== Prompt ==
The reply should consist of one number, which is how many lines in the material below contain "free".

== Data for processing ==
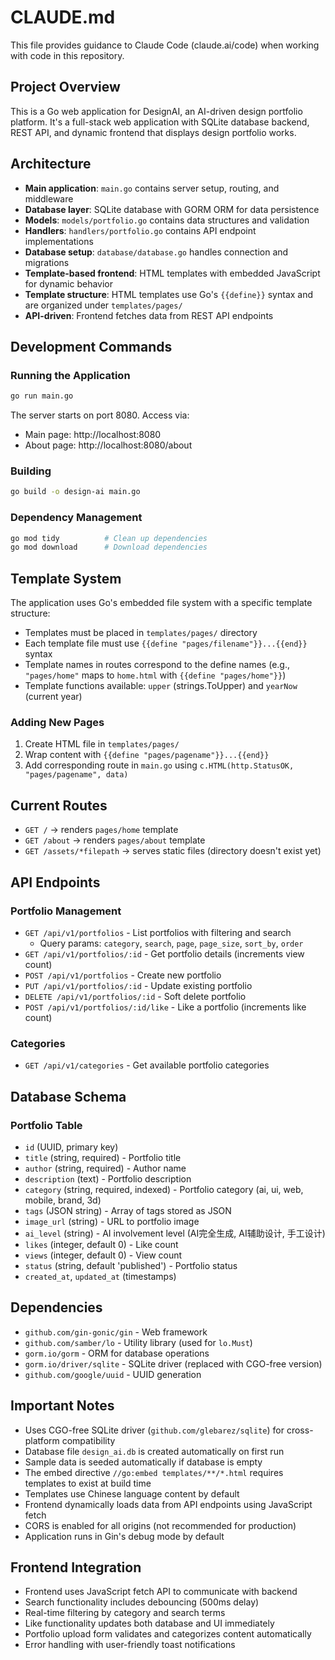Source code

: # CLAUDE.md

This file provides guidance to Claude Code (claude.ai/code) when working with code in this repository.

## Project Overview

This is a Go web application for DesignAI, an AI-driven design portfolio platform. It's a full-stack web application with SQLite database backend, REST API, and dynamic frontend that displays design portfolio works.

## Architecture

- **Main application**: `main.go` contains server setup, routing, and middleware
- **Database layer**: SQLite database with GORM ORM for data persistence
- **Models**: `models/portfolio.go` contains data structures and validation
- **Handlers**: `handlers/portfolio.go` contains API endpoint implementations  
- **Database setup**: `database/database.go` handles connection and migrations
- **Template-based frontend**: HTML templates with embedded JavaScript for dynamic behavior
- **Template structure**: HTML templates use Go's `{{define}}` syntax and are organized under `templates/pages/`
- **API-driven**: Frontend fetches data from REST API endpoints

## Development Commands

### Running the Application
```bash
go run main.go
```
The server starts on port 8080. Access via:
- Main page: http://localhost:8080
- About page: http://localhost:8080/about

### Building
```bash
go build -o design-ai main.go
```

### Dependency Management
```bash
go mod tidy          # Clean up dependencies
go mod download      # Download dependencies
```

## Template System

The application uses Go's embedded file system with a specific template structure:

- Templates must be placed in `templates/pages/` directory
- Each template file must use `{{define "pages/filename"}}...{{end}}` syntax
- Template names in routes correspond to the define names (e.g., `"pages/home"` maps to `home.html` with `{{define "pages/home"}}`)
- Template functions available: `upper` (strings.ToUpper) and `yearNow` (current year)

### Adding New Pages
1. Create HTML file in `templates/pages/`
2. Wrap content with `{{define "pages/pagename"}}...{{end}}`
3. Add corresponding route in `main.go` using `c.HTML(http.StatusOK, "pages/pagename", data)`

## Current Routes
- `GET /` → renders `pages/home` template
- `GET /about` → renders `pages/about` template  
- `GET /assets/*filepath` → serves static files (directory doesn't exist yet)

## API Endpoints

### Portfolio Management
- `GET /api/v1/portfolios` - List portfolios with filtering and search
  - Query params: `category`, `search`, `page`, `page_size`, `sort_by`, `order`
- `GET /api/v1/portfolios/:id` - Get portfolio details (increments view count)
- `POST /api/v1/portfolios` - Create new portfolio
- `PUT /api/v1/portfolios/:id` - Update existing portfolio
- `DELETE /api/v1/portfolios/:id` - Soft delete portfolio
- `POST /api/v1/portfolios/:id/like` - Like a portfolio (increments like count)

### Categories
- `GET /api/v1/categories` - Get available portfolio categories

## Database Schema

### Portfolio Table
- `id` (UUID, primary key)
- `title` (string, required) - Portfolio title
- `author` (string, required) - Author name
- `description` (text) - Portfolio description
- `category` (string, required, indexed) - Portfolio category (ai, ui, web, mobile, brand, 3d)
- `tags` (JSON string) - Array of tags stored as JSON
- `image_url` (string) - URL to portfolio image
- `ai_level` (string) - AI involvement level (AI完全生成, AI辅助设计, 手工设计)
- `likes` (integer, default 0) - Like count
- `views` (integer, default 0) - View count  
- `status` (string, default 'published') - Portfolio status
- `created_at`, `updated_at` (timestamps)

## Dependencies
- `github.com/gin-gonic/gin` - Web framework
- `github.com/samber/lo` - Utility library (used for `lo.Must`)
- `gorm.io/gorm` - ORM for database operations
- `gorm.io/driver/sqlite` - SQLite driver (replaced with CGO-free version)
- `github.com/google/uuid` - UUID generation

## Important Notes

- Uses CGO-free SQLite driver (`github.com/glebarez/sqlite`) for cross-platform compatibility
- Database file `design_ai.db` is created automatically on first run
- Sample data is seeded automatically if database is empty
- The embed directive `//go:embed templates/**/*.html` requires templates to exist at build time
- Templates use Chinese language content by default
- Frontend dynamically loads data from API endpoints using JavaScript fetch
- CORS is enabled for all origins (not recommended for production)
- Application runs in Gin's debug mode by default

## Frontend Integration

- Frontend uses JavaScript fetch API to communicate with backend
- Search functionality includes debouncing (500ms delay)
- Real-time filtering by category and search terms
- Like functionality updates both database and UI immediately
- Portfolio upload form validates and categorizes content automatically
- Error handling with user-friendly toast notifications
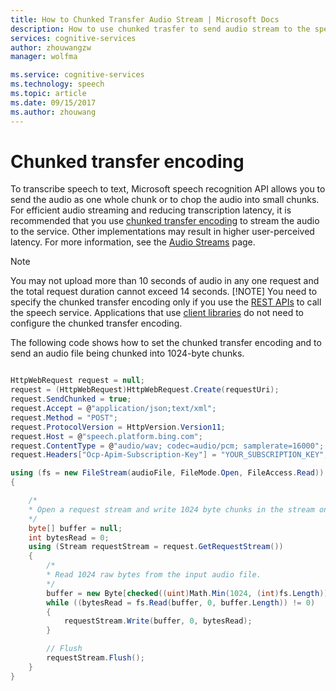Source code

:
 ```yaml
---
title: How to Chunked Transfer Audio Stream | Microsoft Docs
description: How to use chunked trasfer to send audio stream to the speech service
services: cognitive-services
author: zhouwangzw
manager: wolfma

ms.service: cognitive-services
ms.technology: speech
ms.topic: article
ms.date: 09/15/2017
ms.author: zhouwang
---
```

# Chunked transfer encoding

To transcribe speech to text, Microsoft speech recognition API allows you to send the audio as one whole chunk or to chop the audio into small chunks. For efficient audio streaming and reducing transcription latency, it is recommended that you use [chunked transfer encoding](https://en.wikipedia.org/wiki/Chunked_transfer_encoding) to stream the audio to the service. Other implementations may result in higher user-perceived latency. For more information, see the [Audio Streams](../concepts.md#audio-streams) page.

> [!NOTE]
> You may not upload more than 10 seconds of audio in any one request and the total request duration cannot exceed 14 seconds.
> [!NOTE]
> You need to specify the chunked transfer encoding only if you use the [REST APIs](../GetStarted/GetStartedREST.md) to call the speech service. Applications that use [client libraries](../GetStarted/GetStartedClientLibraries.md) do not need to configure the chunked transfer encoding.

The following code shows how to set the chunked transfer encoding and to send an audio file being chunked into 1024-byte chunks.

```cs

HttpWebRequest request = null;
request = (HttpWebRequest)HttpWebRequest.Create(requestUri);
request.SendChunked = true;
request.Accept = @"application/json;text/xml";
request.Method = "POST";
request.ProtocolVersion = HttpVersion.Version11;
request.Host = @"speech.platform.bing.com";
request.ContentType = @"audio/wav; codec=audio/pcm; samplerate=16000";
request.Headers["Ocp-Apim-Subscription-Key"] = "YOUR_SUBSCRIPTION_KEY";

using (fs = new FileStream(audioFile, FileMode.Open, FileAccess.Read))
{

    /*
    * Open a request stream and write 1024 byte chunks in the stream one at a time.
    */
    byte[] buffer = null;
    int bytesRead = 0;
    using (Stream requestStream = request.GetRequestStream())
    {
        /*
        * Read 1024 raw bytes from the input audio file.
        */
        buffer = new Byte[checked((uint)Math.Min(1024, (int)fs.Length))];
        while ((bytesRead = fs.Read(buffer, 0, buffer.Length)) != 0)
        {
            requestStream.Write(buffer, 0, bytesRead);
        }

        // Flush
        requestStream.Flush();
    }
}
```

== Output for this task ==
2